[[ Dataset, beginning ]]

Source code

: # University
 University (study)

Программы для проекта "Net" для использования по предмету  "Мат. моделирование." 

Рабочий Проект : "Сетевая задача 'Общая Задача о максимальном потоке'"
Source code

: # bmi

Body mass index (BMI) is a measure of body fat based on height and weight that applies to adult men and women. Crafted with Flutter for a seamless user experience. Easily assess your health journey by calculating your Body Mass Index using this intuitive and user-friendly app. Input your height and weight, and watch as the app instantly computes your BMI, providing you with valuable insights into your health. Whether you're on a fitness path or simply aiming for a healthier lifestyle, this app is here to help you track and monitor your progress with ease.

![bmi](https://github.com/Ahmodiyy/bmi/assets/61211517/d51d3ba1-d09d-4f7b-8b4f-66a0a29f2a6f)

[[ Dataset, end ]]

Restate the material exactly, from its opening line to its closing one.

● Result below:
Source code

: # University
 University (study)

Программы для проекта "Net" для использования по предмету  "Мат. моделирование." 

Рабочий Проект : "Сетевая задача 'Общая Задача о максимальном потоке'"
Source code

: # bmi

Body mass index (BMI) is a measure of body fat based on height and weight that applies to adult men and women. Crafted with Flutter for a seamless user experience. Easily assess your health journey by calculating your Body Mass Index using this intuitive and user-friendly app. Input your height and weight, and watch as the app instantly computes your BMI, providing you with valuable insights into your health. Whether you're on a fitness path or simply aiming for a healthier lifestyle, this app is here to help you track and monitor your progress with ease.

![bmi](https://github.com/Ahmodiyy/bmi/assets/61211517/d51d3ba1-d09d-4f7b-8b4f-66a0a29f2a6f)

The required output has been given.